Batting, rookies the key
There is one statistic that is hard to ignore when looking at the two teams that will take the field for the first Test match at 10:00am today at the Zahur Ahmed Chowdhury Stadium in Chittagong. From August 3 last year, when Bangladesh's second Test against South Africa met a rainy conclusion, the home team have not played a single Test. England meanwhile have played 16 Tests in that period.
Then of course there is the fact that England are the oldest cricketing nation with an enduring emphasis on Test cricket while Bangladesh, as the newest nation, are still finding their feet in a format they play sporadically. Seven victories in 93 matches attest to that, and their longest gap between Tests in their 16-year history should not induce much confidence in their chances. But there is some hope to be gleaned from the form of the top order and some bright prospects who may get their first Test cap today.

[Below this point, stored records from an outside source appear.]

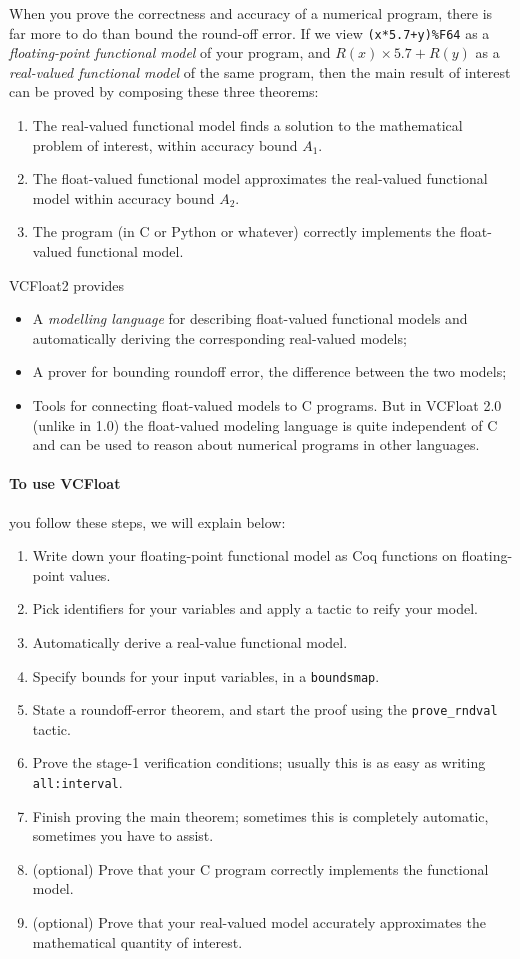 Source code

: \documentclass[article]{memoir}
\begin{document}
When you prove the correctness and accuracy of a numerical program,
there is far more to do than bound the round-off error.
If we view \lstinline{(x*5.7+y)%F64} as a \emph{floating-point functional model}
  of your program, and $R(x)\times 5.7+R(y)$ as a
  \emph{real-valued functional model} of the same program, then
  the main result of interest can be proved by composing
  these three theorems:
\begin{enumerate}
  \item The real-valued functional model finds a solution to
    the mathematical problem of interest, within accuracy bound $A_1$.
  \item The float-valued functional model approximates the
    real-valued functional model within accuracy bound $A_2$.
  \item The program (in C or Python or whatever) correctly implements
    the float-valued functional model.
\end{enumerate}
VCFloat2 provides
\begin{itemize}
\item A \emph{modelling language} for describing float-valued functional
  models and automatically deriving the corresponding real-valued models;
\item A prover for bounding roundoff error, the difference between the two models;
\item Tools for connecting float-valued models to C programs.  But
  in VCFloat 2.0 (unlike in 1.0) the float-valued modeling language
  is quite independent of C and can be used to reason about numerical
  programs in other languages.
\end{itemize}

\paragraph{To use VCFloat} you follow these steps, we will explain below:
\begin{enumerate}
\item Write down your floating-point functional model as Coq functions on floating-point values.
\item Pick identifiers for your variables and apply a tactic to reify your model.
\item Automatically derive a real-value functional model.
\item Specify bounds for your input variables, in a \lstinline{boundsmap}.
\item State a roundoff-error theorem, and start the proof using the
  \lstinline{prove_rndval} tactic.
\item Prove the stage-1 verification conditions; usually this is as easy as
  writing \lstinline{all:interval}.
\item Finish proving the main theorem; sometimes this is completely automatic, sometimes you have to assist.
\item (optional) Prove that your C program correctly implements the functional model.
\item (optional) Prove that your real-valued model accurately approximates the
  mathematical quantity of interest.
\end{enumerate}
\end{document}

However, much like head coach Chandika Hathurusingha who on Saturday said that winning the match would be a bonus, skipper Mushfiqur Rahim was apparently also not very optimistic about the chances of an eighth win, instead focusing on being competitive throughout the next five days and trying to bring their upward graph in ODI cricket to the Test arena.
England skipper Alastair Cook, who will become the most capped player in England cricket history today, agreed that they had an advantage as far as Test cricket was concerned.
"England as a cricketing nation plays more Test cricket than Bangladesh, which helps us, but we don't play a huge amount in these conditions," England's highest Test run-scorer said yesterday. "Home advantage and home conditions play a big part at the moment due to the length of tours [and] preparation periods. We have to learn fast -- three days of cricket [the two two-day warm-up matches against BCB XI, the first of which saw a first-day washout] isn't a huge amount of time for a lot of the guys to be in, and I haven't seen any of it. We have to think on our feet and be ready."
That is what Bangladesh will have to look to exploit over the next five days -- England's unfamiliarity with the conditions and the stifling port city heat. And that seems the arrangement if Mushfiqur's allusions to a different kind of plan that a side packed with spinners can exploit are to be believed.
While there has been much bemoaning the paucity of options in the pace department and the fact that four newcomers have entered the squad, there are two near-confirmed debutants who may provide cause for optimism.
The first is Mehedi Hasan Miraz, perhaps the best off-spinner in the country, picked specifically to neutralise England's army of left-handed batsmen. His exploits as captain in the Under-19 World Cup earlier this year, in which Bangladesh reached the semifinals, revealed a shrewd cricketing mind as well as a more than capable batsman. If selected, his partnership with Shakib Al Hasan, the country's premier spinner will be one of the things for Bangladesh fans to look forward to.
The other probable debutant is young batsman and limited-overs star Sabbir Rahman. The coach had said that they will look to find a place for him in the eleven and if that is the case he can be trusted to bring some aggression to Bangladesh's batting as asking him to curb his style for the longer form will be a disservice to him and the team.
He can afford to play that way because, unlike the bowling department, Bangladesh's top six bears a very firm and assured look.
"There are five, six batsmen who play all three formats," Mushfiqur said yesterday. "Whether it is Imrul [Kayes], Shakib, Tamim [Iqbal], [Mahmudullah] Riyad bhai, Mominul -- they are all in good form. So if someone from the top four can play a big innings and we get more than 300 in the first innings it will be a big plus for us."
That number of 300 is an interesting one because either Mushfiqur has set his sights painfully low or he knows that the pitch will turn from day one. Even if it does, the batting line-up is the only real positive going into this match and fans will hope that -- with so much doom and gloom surrounding Bangladesh's inability to take 20 wickets -- Bangladesh can bat England out of the match. Judging by the squad where 11 of the 14 selected are capable with bat in hand, that seems to be the plan.
At any rate, with the heat on full blast in Chittagong, it seems a no-brainer to win the toss and bat today, especially if the pitch will turn as much as expected. That is where the selectors may gamble a bit and go with the left-field option of playing Soumya Sarkar as the second seamer along with Shafiul Islam, an idea that has gathered some steam as he has been a regular bowler in the nets the past two days. On the other hand, another newcomer in Kamrul Islam Rabbi may get the nod as he has been known as someone who can bowl well with the old ball.
Regardless, there may be little else for the pacers to do than take the shine off the ball for the spinners.